* **ACTIVITY**:
Stop at the line containing "Design an algorithm": write out every line from the beginning of the entries up to and including it, minus the pictures.

* **AVAILABLE RECORDS**:
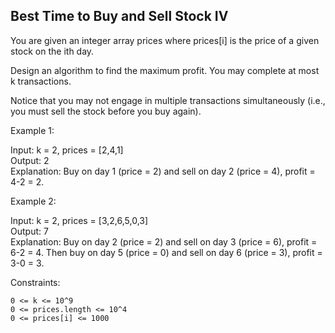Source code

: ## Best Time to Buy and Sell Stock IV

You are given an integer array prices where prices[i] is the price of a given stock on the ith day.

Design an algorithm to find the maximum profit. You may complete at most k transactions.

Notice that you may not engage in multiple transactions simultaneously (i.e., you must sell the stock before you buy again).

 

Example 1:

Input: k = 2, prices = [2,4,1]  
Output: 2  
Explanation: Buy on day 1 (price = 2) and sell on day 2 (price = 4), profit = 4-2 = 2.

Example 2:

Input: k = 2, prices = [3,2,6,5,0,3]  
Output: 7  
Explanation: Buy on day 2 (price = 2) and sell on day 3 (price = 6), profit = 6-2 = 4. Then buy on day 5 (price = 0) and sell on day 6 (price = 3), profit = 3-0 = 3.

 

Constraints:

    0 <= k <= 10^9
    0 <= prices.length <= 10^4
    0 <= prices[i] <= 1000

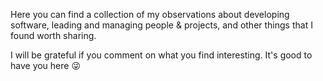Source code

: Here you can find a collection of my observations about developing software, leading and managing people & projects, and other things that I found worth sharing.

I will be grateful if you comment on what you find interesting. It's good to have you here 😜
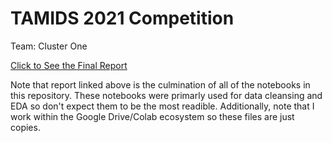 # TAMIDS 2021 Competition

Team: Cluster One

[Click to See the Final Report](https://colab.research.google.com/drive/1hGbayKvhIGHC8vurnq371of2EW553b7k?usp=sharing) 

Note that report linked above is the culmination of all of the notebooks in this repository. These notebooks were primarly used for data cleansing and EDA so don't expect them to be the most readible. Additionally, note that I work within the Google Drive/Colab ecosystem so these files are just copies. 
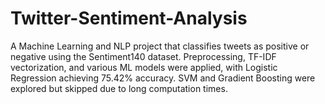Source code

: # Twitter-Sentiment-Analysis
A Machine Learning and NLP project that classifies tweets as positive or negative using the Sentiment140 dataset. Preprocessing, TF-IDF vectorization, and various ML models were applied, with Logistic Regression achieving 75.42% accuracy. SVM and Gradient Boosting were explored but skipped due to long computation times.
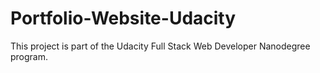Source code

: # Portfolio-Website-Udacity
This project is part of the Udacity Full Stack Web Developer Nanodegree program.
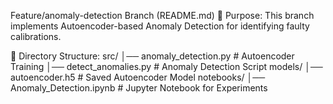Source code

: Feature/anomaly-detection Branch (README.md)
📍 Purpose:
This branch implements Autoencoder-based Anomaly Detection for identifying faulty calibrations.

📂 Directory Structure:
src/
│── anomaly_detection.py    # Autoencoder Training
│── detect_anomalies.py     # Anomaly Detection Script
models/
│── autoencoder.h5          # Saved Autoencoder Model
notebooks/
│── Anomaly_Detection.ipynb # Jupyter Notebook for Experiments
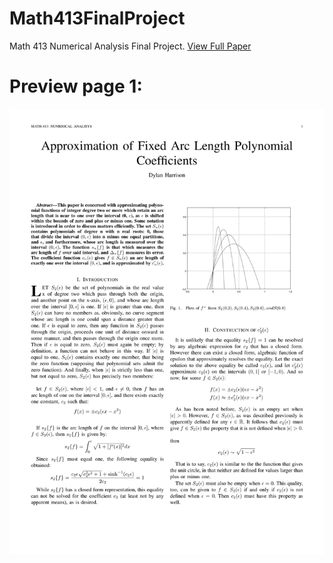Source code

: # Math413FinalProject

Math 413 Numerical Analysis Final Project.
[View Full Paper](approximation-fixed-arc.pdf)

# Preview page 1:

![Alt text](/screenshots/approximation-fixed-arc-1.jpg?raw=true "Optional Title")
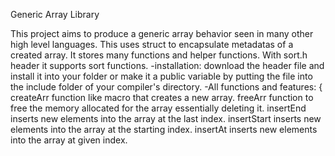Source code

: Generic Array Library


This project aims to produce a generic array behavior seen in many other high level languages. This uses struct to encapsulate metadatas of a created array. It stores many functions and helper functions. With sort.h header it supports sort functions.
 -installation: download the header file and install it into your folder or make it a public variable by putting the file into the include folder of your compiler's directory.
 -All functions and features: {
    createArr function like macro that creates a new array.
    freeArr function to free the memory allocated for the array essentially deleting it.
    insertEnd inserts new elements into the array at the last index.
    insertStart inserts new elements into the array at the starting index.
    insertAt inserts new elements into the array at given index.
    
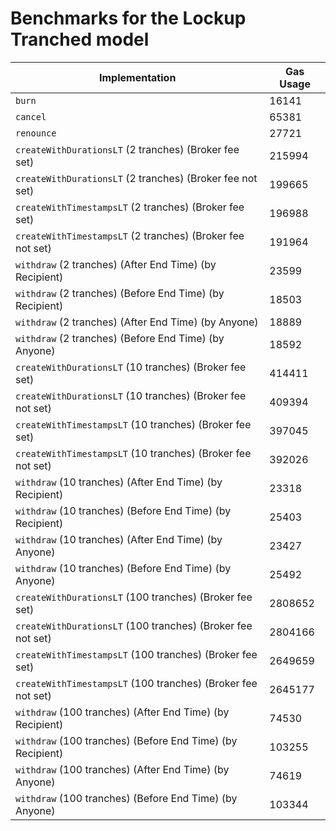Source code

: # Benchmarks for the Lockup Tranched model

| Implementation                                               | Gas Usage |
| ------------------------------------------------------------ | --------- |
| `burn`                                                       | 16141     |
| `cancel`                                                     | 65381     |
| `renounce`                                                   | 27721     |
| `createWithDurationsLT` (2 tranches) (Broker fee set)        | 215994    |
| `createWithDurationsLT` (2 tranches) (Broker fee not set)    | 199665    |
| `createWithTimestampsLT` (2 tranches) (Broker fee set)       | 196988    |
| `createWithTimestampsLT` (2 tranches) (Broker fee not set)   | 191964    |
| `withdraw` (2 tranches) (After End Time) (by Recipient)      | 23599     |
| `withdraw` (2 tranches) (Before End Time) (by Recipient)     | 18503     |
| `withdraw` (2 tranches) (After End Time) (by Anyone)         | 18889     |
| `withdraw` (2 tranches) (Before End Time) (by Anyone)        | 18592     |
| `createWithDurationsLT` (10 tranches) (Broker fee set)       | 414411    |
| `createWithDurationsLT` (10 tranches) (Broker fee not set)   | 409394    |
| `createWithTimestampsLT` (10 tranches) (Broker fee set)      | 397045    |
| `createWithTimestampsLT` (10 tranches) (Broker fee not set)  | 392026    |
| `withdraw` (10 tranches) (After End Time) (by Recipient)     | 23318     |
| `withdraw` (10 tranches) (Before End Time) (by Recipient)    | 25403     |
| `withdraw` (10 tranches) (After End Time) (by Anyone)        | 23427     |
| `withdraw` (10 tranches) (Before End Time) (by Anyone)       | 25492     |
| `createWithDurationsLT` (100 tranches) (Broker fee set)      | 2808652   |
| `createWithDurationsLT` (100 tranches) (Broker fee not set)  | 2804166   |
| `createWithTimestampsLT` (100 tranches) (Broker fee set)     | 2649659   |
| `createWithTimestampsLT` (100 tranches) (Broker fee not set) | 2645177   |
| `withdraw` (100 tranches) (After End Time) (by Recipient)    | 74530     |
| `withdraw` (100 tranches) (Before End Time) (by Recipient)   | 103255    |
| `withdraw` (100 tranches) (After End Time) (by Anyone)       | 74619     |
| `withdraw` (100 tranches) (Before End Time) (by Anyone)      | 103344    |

* **RESPONSE**:
Source code

: ## Best Time to Buy and Sell Stock IV

You are given an integer array prices where prices[i] is the price of a given stock on the ith day.

Design an algorithm to find the maximum profit. You may complete at most k transactions.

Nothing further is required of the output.